I personally like a home screen. It is where I keep the shortcuts to important apps. Everyone tailors their screens differently to fit them and their style. nothing anyone does is wrong and there is a lot to learn.


----------



## TerryNet (Mar 23, 2005)

> But now, it hardly consumes any power at all while sitting in the Lock Screen mode.


If I may ask, why are you concerned about "sitting in the Lock Screen mode"? To let you know why I ask--my iPhone spends most of its life (whether in my pocket or on the counter; charging or not charging) in "sleep" or "idle" mode with the screen off. It is in the Lock Screen mode (I am assuming that means with the Lock Screen displaying) for a few seconds when I check the time or while I am swiping or keying a pin to unlock the phone. Maybe I am misunderstanding "Lock Screen mode."


----------



## Triple6 (Dec 26, 2002)

I have my home screens setup for usefulness and functionality, my main home screen has a clock and weather widget, I have Google Now on the left home screen with news, alerts, etc, I have an email widget on the first home screen on the right, a calendar widget on the second one, and the Evernote widget on my last screen. These are the things I require access to the most. My Apps dock has an icon for Phone, Text messaging, Apps, Internet Browser, and Camera. I do not have a single app icon on any of my homepages as they are easily accessible from the apps drawer and settings are available through the pull down menus. My wallpaper is a "live" wallpaper that shows water ripples over a bed of rocks and reacts as you move between screens or touch it. My lock screen is a relaxing picture of clouds.


----------



## Wallenberg (Jan 23, 2006)

I am seriously shocked and surprised because today it took me four times as long to recharge my battery as it did a few days ago when I made my "happy happy" dingbat post and I have no idea why. Absolutely no idea. Might anyone else here possibly know of a reason?
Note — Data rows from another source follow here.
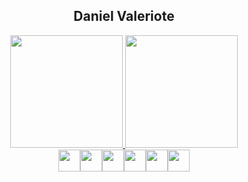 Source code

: <h2 style="text-align:center">Daniel Valeriote</h2>

<div align="center">
  <a href="https://github.com/DanielValeriote">
  <img height="180em" src="https://github-readme-stats.vercel.app/api?username=DanielValeriote&show_icons=true&theme=dark&include_all_commits=true&count_private=true"/>
  <img height="180em" src="https://github-readme-stats.vercel.app/api/top-langs/?username=DanielValeriote&layout=compact&langs_count=7&theme=dark"/>
</div>

<div style="display:flex;justify-content:center;align-items:center;"> <br>
  <img src="https://cdn.jsdelivr.net/gh/devicons/devicon/icons/javascript/javascript-original.svg" height="35" width="35"/>
  <img src="https://cdn.jsdelivr.net/gh/devicons/devicon/icons/react/react-original.svg" height="35" width="35"/>
  <img src="https://cdn.jsdelivr.net/gh/devicons/devicon/icons/sass/sass-original.svg" height="35" width="35"/>
  <img src="https://cdn.jsdelivr.net/gh/devicons/devicon/icons/typescript/typescript-original.svg" height="35" width="35"/>
  <img src="https://cdn.jsdelivr.net/gh/devicons/devicon/icons/html5/html5-original.svg" height="35" width="35"/>
  <img src="https://cdn.jsdelivr.net/gh/devicons/devicon/icons/css3/css3-original.svg" height="35" width="35"/>
</div> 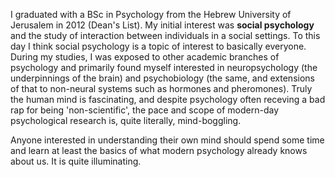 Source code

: I graduated with a BSc in Psychology from the Hebrew University of Jerusalem in 2012 (Dean's List). My initial interest was **social psychology** and the study of interaction between individuals in a social settings. To this day I think social psychology is a topic of interest to basically everyone. During my studies, I was exposed to other academic branches of psychology and primarily found myself interested in neuropsychology (the underpinnings of the brain) and psychobiology (the same, and extensions of that to non-neural systems such as hormones and pheromones). Truly the human mind is fascinating, and despite psychology often receving a bad rap for being 'non-scientific', the pace and scope of modern-day psychological research is, quite literally, mind-boggling. 

Anyone interested in understanding their own mind should spend some time and learn at least the basics of what modern psychology already knows about us. It is quite illuminating.   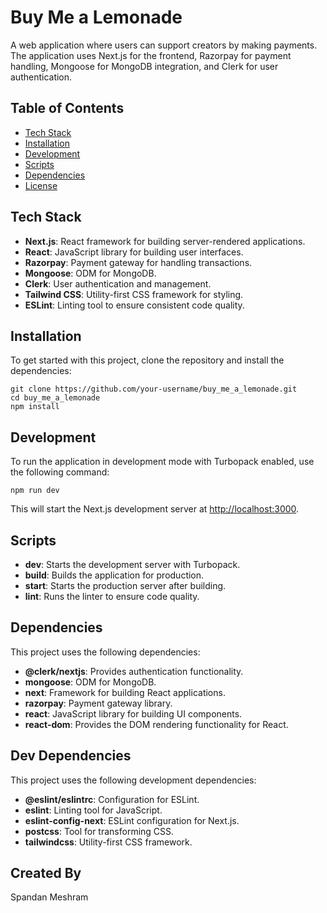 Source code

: <h1>Buy Me a Lemonade</h1>
<p>A web application where users can support creators by making payments. The application uses Next.js for the frontend, Razorpay for payment handling, Mongoose for MongoDB integration, and Clerk for user authentication.</p>

<h2>Table of Contents</h2>
<ul>
    <li><a href="#tech-stack">Tech Stack</a></li>
    <li><a href="#installation">Installation</a></li>
    <li><a href="#development">Development</a></li>
    <li><a href="#scripts">Scripts</a></li>
    <li><a href="#dependencies">Dependencies</a></li>
    <li><a href="#license">License</a></li>
</ul>

<h2 id="tech-stack">Tech Stack</h2>
<ul>
    <li><strong>Next.js</strong>: React framework for building server-rendered applications.</li>
    <li><strong>React</strong>: JavaScript library for building user interfaces.</li>
    <li><strong>Razorpay</strong>: Payment gateway for handling transactions.</li>
    <li><strong>Mongoose</strong>: ODM for MongoDB.</li>
    <li><strong>Clerk</strong>: User authentication and management.</li>
    <li><strong>Tailwind CSS</strong>: Utility-first CSS framework for styling.</li>
    <li><strong>ESLint</strong>: Linting tool to ensure consistent code quality.</li>
</ul>

<h2 id="installation">Installation</h2>
<p>To get started with this project, clone the repository and install the dependencies:</p>
<pre><code>git clone https://github.com/your-username/buy_me_a_lemonade.git
cd buy_me_a_lemonade
npm install</code></pre>

<h2 id="development">Development</h2>
<p>To run the application in development mode with Turbopack enabled, use the following command:</p>
<pre><code>npm run dev</code></pre>
<p>This will start the Next.js development server at <a href="http://localhost:3000">http://localhost:3000</a>.</p>

<h2 id="scripts">Scripts</h2>
<ul>
    <li><strong>dev</strong>: Starts the development server with Turbopack.</li>
    <li><strong>build</strong>: Builds the application for production.</li>
    <li><strong>start</strong>: Starts the production server after building.</li>
    <li><strong>lint</strong>: Runs the linter to ensure code quality.</li>
</ul>

<h2 id="dependencies">Dependencies</h2>
<p>This project uses the following dependencies:</p>
<ul>
    <li><strong>@clerk/nextjs</strong>: Provides authentication functionality.</li>
    <li><strong>mongoose</strong>: ODM for MongoDB.</li>
    <li><strong>next</strong>: Framework for building React applications.</li>
    <li><strong>razorpay</strong>: Payment gateway library.</li>
    <li><strong>react</strong>: JavaScript library for building UI components.</li>
    <li><strong>react-dom</strong>: Provides the DOM rendering functionality for React.</li>
</ul>

<h2 id="dev-dependencies">Dev Dependencies</h2>
<p>This project uses the following development dependencies:</p>
<ul>
    <li><strong>@eslint/eslintrc</strong>: Configuration for ESLint.</li>
    <li><strong>eslint</strong>: Linting tool for JavaScript.</li>
    <li><strong>eslint-config-next</strong>: ESLint configuration for Next.js.</li>
    <li><strong>postcss</strong>: Tool for transforming CSS.</li>
    <li><strong>tailwindcss</strong>: Utility-first CSS framework.</li>
</ul>

<h2 id="license">Created By</h2>
<p>Spandan Meshram</p>
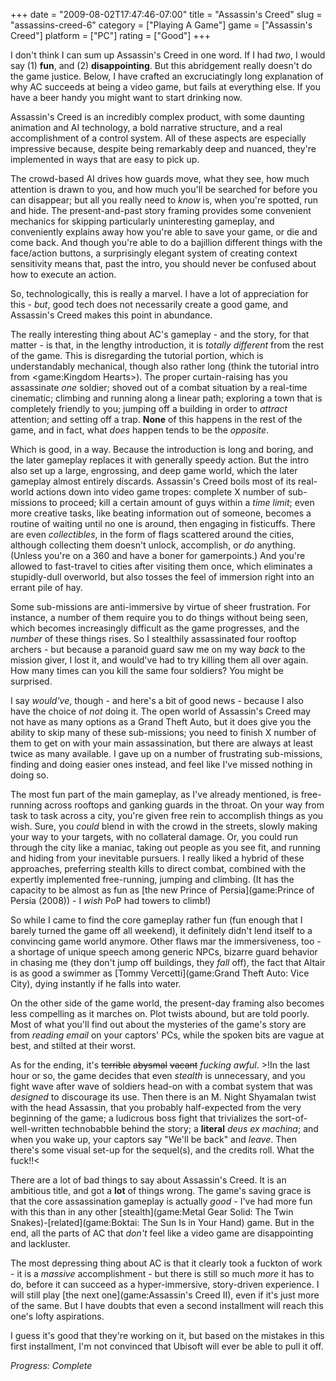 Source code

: +++
date = "2009-08-02T17:47:46-07:00"
title = "Assassin's Creed"
slug = "assassins-creed-6"
category = ["Playing A Game"]
game = ["Assassin's Creed"]
platform = ["PC"]
rating = ["Good"]
+++

I don't think I can sum up Assassin's Creed in one word.  If I had <i>two</i>, I would say (1) <b>fun</b>, and (2) <b>disappointing</b>.  But this abridgement really doesn't do the game justice.  Below, I have crafted an excruciatingly long explanation of why AC succeeds at being a video game, but fails at everything else.  If you have a beer handy you might want to start drinking now.

Assassin's Creed is an incredibly complex product, with some daunting animation and AI technology, a bold narrative structure, and a real accomplishment of a control system.  All of these aspects are especially impressive because, despite being remarkably deep and nuanced, they're implemented in ways that are easy to pick up.

The crowd-based AI drives how guards move, what they see, how much attention is drawn to you, and how much you'll be searched for before you can disappear; but all you really need to <i>know</i> is, when you're spotted, run and hide.  The present-and-past story framing provides some convenient mechanics for skipping particularly uninteresting gameplay, and conveniently explains away how you're able to save your game, or die and come back.  And though you're able to do a bajillion different things with the face/action buttons, a surprisingly elegant system of creating context sensitivity means that, past the intro, you should never be confused about how to execute an action.

So, technologically, this is really a marvel.  I have a lot of appreciation for this - <i>but</i>, good tech does not necessarily create a good game, and Assassin's Creed makes this point in abundance.

The really interesting thing about AC's gameplay - and the story, for that matter - is that, in the lengthy introduction, it is <i>totally different</i> from the rest of the game.  This is disregarding the tutorial portion, which is understandably mechanical, though also rather long (think the tutorial intro from <game:Kingdom Hearts>).  The proper curtain-raising has you assassinate <i>one</i> soldier; shoved out of a combat situation by a real-time cinematic; climbing and running along a linear path; exploring a town that is completely friendly to you; jumping off a building in order to <i>attract</i> attention; and setting off a trap.  <b>None</b> of this happens in the rest of the game, and in fact, what <i>does</i> happen tends to be the <i>opposite</i>.

Which is good, in a way.  Because the introduction is long and boring, and the later gameplay replaces it with generally speedy action.  But the intro also set up a large, engrossing, and deep game world, which the later gameplay almost entirely discards.  Assassin's Creed boils most of its real-world actions down into video game tropes: complete X number of sub-missions to proceed; kill a certain amount of guys within a <i>time limit</i>; even more creative tasks, like beating information out of someone, becomes a routine of waiting until no one is around, then engaging in fisticuffs.  There are even <i>collectibles</i>, in the form of flags scattered around the cities, although collecting them doesn't unlock, accomplish, or <i>do</i> anything.  (Unless you're on a 360 and have a boner for gamerpoints.)  And you're allowed to fast-travel to cities after visiting them once, which eliminates a stupidly-dull overworld, but also tosses the feel of immersion right into an errant pile of hay.

Some sub-missions are anti-immersive by virtue of sheer frustration.  For instance, a number of them require you to do things without being seen, which becomes increasingly difficult as the game progresses, and the <i>number</i> of these things rises.  So I stealthily assassinated four rooftop archers - but because a paranoid guard saw me on my way <i>back</i> to the mission giver, I lost it, and would've had to try killing them all over again.  How many times can you kill the same four soldiers?  You might be surprised.

I say <i>would've</i>, though - and here's a bit of good news - because I also have the choice of <i>not</i> doing it.  The open world of Assassin's Creed may not have as many options as a Grand Theft Auto, but it does give you the ability to skip many of these sub-missions; you need to finish X number of them to get on with your main assassination, but there are always at least twice as many available.  I gave up on a number of frustrating sub-missions, finding and doing easier ones instead, and feel like I've missed nothing in doing so.

The most fun part of the main gameplay, as I've already mentioned, is free-running across rooftops and ganking guards in the throat.  On your way from task to task across a city, you're given free rein to accomplish things as you wish.  Sure, you <i>could</i> blend in with the crowd in the streets, slowly making your way to your targets, with no collateral damage.  Or, you could run through the city like a maniac, taking out people as you see fit, and running and hiding from your inevitable pursuers.  I really liked a hybrid of these approaches, preferring stealth kills to direct combat, combined with the expertly implemented free-running, jumping and climbing.  (It has the capacity to be almost as fun as [the new Prince of Persia](game:Prince of Persia (2008)) - I <i>wish</i> PoP had towers to climb!)

So while I came to find the core gameplay rather fun (fun enough that I barely turned the game off all weekend), it definitely didn't lend itself to a convincing game world anymore.  Other flaws mar the immersiveness, too - a shortage of unique speech among generic NPCs, bizarre guard behavior in chasing me (they don't jump off buildings, they <i>fall</i> off), the fact that Altair is as good a swimmer as [Tommy Vercetti](game:Grand Theft Auto: Vice City), dying instantly if he falls into water.

On the other side of the game world, the present-day framing also becomes less compelling as it marches on.  Plot twists abound, but are told poorly.  Most of what you'll find out about the mysteries of the game's story are from <i>reading email</i> on your captors' PCs, while the spoken bits are vague at best, and stilted at their worst.

As for the ending, it's <s>terrible</s> <s>abysmal</s> <s>vacant</s> <i>fucking awful</i>.  >!In the last hour or so, the game decides that even <i>stealth</i> is unnecessary, and you fight wave after wave of soldiers head-on with a combat system that was <i>designed</i> to discourage its use.  Then there is an M. Night Shyamalan twist with the head Assassin, that you probably half-expected from the very beginning of the game; a ludicrous boss fight that trivializes the sort-of-well-written technobabble behind the story; a <b>literal</b> <i>deus ex machina</i>; and when you wake up, your captors say "We'll be back" and <i>leave</i>.  Then there's some visual set-up for the sequel(s), and the credits roll.  What the fuck!!<

There are a lot of bad things to say about Assassin's Creed.  It is an ambitious title, and got a <b>lot</b> of things wrong.  The game's saving grace is that the core assassination gameplay is actually <i>good</i> - I've had more fun with this than in any other [stealth](game:Metal Gear Solid: The Twin Snakes)-[related](game:Boktai: The Sun Is in Your Hand) game.  But in the end, all the parts of AC that <i>don't</i> feel like a video game are disappointing and lackluster.

The most depressing thing about AC is that it clearly took a fuckton of work - it is a <i>massive</i> accomplishment - but there is still so much <i>more</i> it has to do, before it can succeed as a hyper-immersive, story-driven experience.  I will still play [the next one](game:Assassin's Creed II), even if it's just more of the same.  But I have doubts that even a second installment will reach this one's lofty aspirations.

I guess it's good that they're working on it, but based on the mistakes in this first installment, I'm not convinced that Ubisoft will ever be able to pull it off.

<i>Progress: Complete</i> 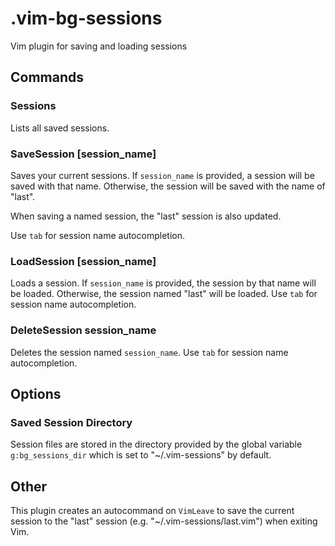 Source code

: # .vim-bg-sessions
Vim plugin for saving and loading sessions

## Commands

### Sessions
Lists all saved sessions.

### SaveSession [session_name]
Saves your current sessions. If `session_name` is provided, a session will be saved with that name. Otherwise, the session will be saved with the name of "last".

When saving a named session, the "last" session is also updated.

Use `tab` for session name autocompletion.

### LoadSession [session_name]
Loads a session. If `session_name` is provided, the session by that name will be loaded. Otherwise, the session named "last" will be loaded. Use `tab` for session name autocompletion.

### DeleteSession session_name
Deletes the session named `session_name`. Use `tab` for session name autocompletion.

## Options

### Saved Session Directory
Session files are stored in the directory provided by the global variable `g:bg_sessions_dir` which is set to "~/.vim-sessions" by default.

## Other
This plugin creates an autocommand on `VimLeave` to save the current session to the "last" session (e.g. "~/.vim-sessions/last.vim") when exiting Vim.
Today I did all the same things that I did several days ago when I recharged my phone. But today, it took me 28 minutes to recharge my phone from the 93 percent level to 100 percent and that is four times longer (on a pro-rated basis) than it did last time. I was careful to check that it finished recharging at the 28 minute level. It did not finish any earlier than that and then left me waiting and then thinking that it finished in 28 minutes when it really finished much earlier - like maybe at the seven minute mark. I really and truly was very careful to check the rate as it went on and I'm certain that I was not mistaken about that. But, perhaps I should check just to be certain. I think that I will do tat now. But I need to find a way to use up enough of a charge to make it at some serious level. 

Can anyone advise me of a quick way to use up 7 to 10 percent of my batter level? To get it down from 100% down to around 90%? What is a quck way to use up the battery charge level?


OK. I played a movie and it took me about 15 minutes to go from 100% battery level down to 90%. But I also took most of the settings that I usually use to reduce battery consumption and turned them up full blast. For example the Brightness Level. I turned it up to full when I wanted the battery level to go down as quickly as possible. I also set most of the other options that are contained in my previous post. But I set them to use up as much battery as possible and I fear that maybe the reason it took so long to recharge is because maybe I forgot to set one of them back?

Anyway, I will take a look and let you know later.


----------



## Wallenberg (Jan 23, 2006)

Triple6 said:


> I have my home screens setup for usefulness and functionality, my main home screen has a clock and weather widget, I have Google Now on the left home screen with news, alerts, etc, I have an email widget on the first home screen on the right, a calendar widget on the second one, and the Evernote widget on my last screen. These are the things I require access to the most. My Apps dock has an icon for Phone, Text messaging, Apps, Internet Browser, and Camera. I do not have a single app icon on any of my homepages as they are easily accessible from the apps drawer and settings are available through the pull down menus. My wallpaper is a "live" wallpaper that shows water ripples over a bed of rocks and reacts as you move between screens or touch it. My lock screen is a relaxing picture of clouds.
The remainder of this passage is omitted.